_DATA EXTRACTS_:
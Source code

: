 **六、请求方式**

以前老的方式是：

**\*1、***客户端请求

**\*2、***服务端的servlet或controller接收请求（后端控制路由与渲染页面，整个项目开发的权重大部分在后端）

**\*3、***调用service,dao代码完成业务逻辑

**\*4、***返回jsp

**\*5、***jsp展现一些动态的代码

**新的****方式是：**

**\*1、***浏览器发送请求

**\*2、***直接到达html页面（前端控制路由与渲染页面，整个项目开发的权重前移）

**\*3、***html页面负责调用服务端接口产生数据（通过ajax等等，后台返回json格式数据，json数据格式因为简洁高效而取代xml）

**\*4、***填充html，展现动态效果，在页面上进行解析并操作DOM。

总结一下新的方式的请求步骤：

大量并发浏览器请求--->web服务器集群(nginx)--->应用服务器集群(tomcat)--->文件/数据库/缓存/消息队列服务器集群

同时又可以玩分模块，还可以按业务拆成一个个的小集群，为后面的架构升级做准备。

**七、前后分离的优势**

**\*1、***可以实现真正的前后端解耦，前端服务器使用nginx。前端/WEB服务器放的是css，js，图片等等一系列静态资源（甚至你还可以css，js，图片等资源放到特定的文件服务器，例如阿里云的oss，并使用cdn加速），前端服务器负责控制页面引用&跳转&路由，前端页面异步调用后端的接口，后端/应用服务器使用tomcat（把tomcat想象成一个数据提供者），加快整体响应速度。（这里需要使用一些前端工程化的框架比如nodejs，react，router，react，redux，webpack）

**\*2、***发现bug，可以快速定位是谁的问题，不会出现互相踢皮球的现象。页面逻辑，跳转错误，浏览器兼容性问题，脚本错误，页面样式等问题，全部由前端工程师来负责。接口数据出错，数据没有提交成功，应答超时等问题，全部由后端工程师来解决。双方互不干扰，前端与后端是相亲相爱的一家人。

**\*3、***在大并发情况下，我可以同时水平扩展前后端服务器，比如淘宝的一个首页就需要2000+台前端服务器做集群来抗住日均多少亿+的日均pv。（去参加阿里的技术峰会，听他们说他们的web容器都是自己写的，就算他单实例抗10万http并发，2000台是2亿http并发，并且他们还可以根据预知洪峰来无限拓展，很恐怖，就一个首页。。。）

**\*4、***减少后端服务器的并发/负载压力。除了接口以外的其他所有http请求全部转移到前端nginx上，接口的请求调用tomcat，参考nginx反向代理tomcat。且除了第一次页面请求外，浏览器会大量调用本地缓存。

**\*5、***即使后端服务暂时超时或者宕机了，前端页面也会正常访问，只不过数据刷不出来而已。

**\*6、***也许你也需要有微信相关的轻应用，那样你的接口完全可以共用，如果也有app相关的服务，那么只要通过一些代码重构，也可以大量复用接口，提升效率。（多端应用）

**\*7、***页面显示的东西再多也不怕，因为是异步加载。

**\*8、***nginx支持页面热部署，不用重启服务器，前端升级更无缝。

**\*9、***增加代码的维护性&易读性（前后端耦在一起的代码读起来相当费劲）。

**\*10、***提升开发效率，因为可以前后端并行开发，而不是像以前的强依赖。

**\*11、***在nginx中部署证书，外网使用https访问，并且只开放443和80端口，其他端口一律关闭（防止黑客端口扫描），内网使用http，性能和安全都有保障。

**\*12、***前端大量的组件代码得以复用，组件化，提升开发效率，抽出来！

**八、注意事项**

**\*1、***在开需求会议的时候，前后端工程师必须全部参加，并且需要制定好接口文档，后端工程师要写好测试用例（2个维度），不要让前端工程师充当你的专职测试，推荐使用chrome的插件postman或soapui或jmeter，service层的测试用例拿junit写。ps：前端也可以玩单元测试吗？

_TASK DIRECTIONS_: Print the listing in full, exactly as given.

_ANSWER SPACE_:
Source code

: **六、请求方式**

以前老的方式是：

**\*1、***客户端请求

**\*2、***服务端的servlet或controller接收请求（后端控制路由与渲染页面，整个项目开发的权重大部分在后端）

**\*3、***调用service,dao代码完成业务逻辑

**\*4、***返回jsp

**\*5、***jsp展现一些动态的代码

**新的****方式是：**

**\*1、***浏览器发送请求

**\*2、***直接到达html页面（前端控制路由与渲染页面，整个项目开发的权重前移）

**\*3、***html页面负责调用服务端接口产生数据（通过ajax等等，后台返回json格式数据，json数据格式因为简洁高效而取代xml）

**\*4、***填充html，展现动态效果，在页面上进行解析并操作DOM。

总结一下新的方式的请求步骤：

大量并发浏览器请求--->web服务器集群(nginx)--->应用服务器集群(tomcat)--->文件/数据库/缓存/消息队列服务器集群

同时又可以玩分模块，还可以按业务拆成一个个的小集群，为后面的架构升级做准备。

**七、前后分离的优势**

**\*1、***可以实现真正的前后端解耦，前端服务器使用nginx。前端/WEB服务器放的是css，js，图片等等一系列静态资源（甚至你还可以css，js，图片等资源放到特定的文件服务器，例如阿里云的oss，并使用cdn加速），前端服务器负责控制页面引用&跳转&路由，前端页面异步调用后端的接口，后端/应用服务器使用tomcat（把tomcat想象成一个数据提供者），加快整体响应速度。（这里需要使用一些前端工程化的框架比如nodejs，react，router，react，redux，webpack）

**\*2、***发现bug，可以快速定位是谁的问题，不会出现互相踢皮球的现象。页面逻辑，跳转错误，浏览器兼容性问题，脚本错误，页面样式等问题，全部由前端工程师来负责。接口数据出错，数据没有提交成功，应答超时等问题，全部由后端工程师来解决。双方互不干扰，前端与后端是相亲相爱的一家人。

**\*3、***在大并发情况下，我可以同时水平扩展前后端服务器，比如淘宝的一个首页就需要2000+台前端服务器做集群来抗住日均多少亿+的日均pv。（去参加阿里的技术峰会，听他们说他们的web容器都是自己写的，就算他单实例抗10万http并发，2000台是2亿http并发，并且他们还可以根据预知洪峰来无限拓展，很恐怖，就一个首页。。。）

**\*4、***减少后端服务器的并发/负载压力。除了接口以外的其他所有http请求全部转移到前端nginx上，接口的请求调用tomcat，参考nginx反向代理tomcat。且除了第一次页面请求外，浏览器会大量调用本地缓存。

**\*5、***即使后端服务暂时超时或者宕机了，前端页面也会正常访问，只不过数据刷不出来而已。

**\*6、***也许你也需要有微信相关的轻应用，那样你的接口完全可以共用，如果也有app相关的服务，那么只要通过一些代码重构，也可以大量复用接口，提升效率。（多端应用）

**\*7、***页面显示的东西再多也不怕，因为是异步加载。

**\*8、***nginx支持页面热部署，不用重启服务器，前端升级更无缝。

**\*9、***增加代码的维护性&易读性（前后端耦在一起的代码读起来相当费劲）。

**\*10、***提升开发效率，因为可以前后端并行开发，而不是像以前的强依赖。

**\*11、***在nginx中部署证书，外网使用https访问，并且只开放443和80端口，其他端口一律关闭（防止黑客端口扫描），内网使用http，性能和安全都有保障。

**\*12、***前端大量的组件代码得以复用，组件化，提升开发效率，抽出来！

**八、注意事项**

**\*1、***在开需求会议的时候，前后端工程师必须全部参加，并且需要制定好接口文档，后端工程师要写好测试用例（2个维度），不要让前端工程师充当你的专职测试，推荐使用chrome的插件postman或soapui或jmeter，service层的测试用例拿junit写。ps：前端也可以玩单元测试吗？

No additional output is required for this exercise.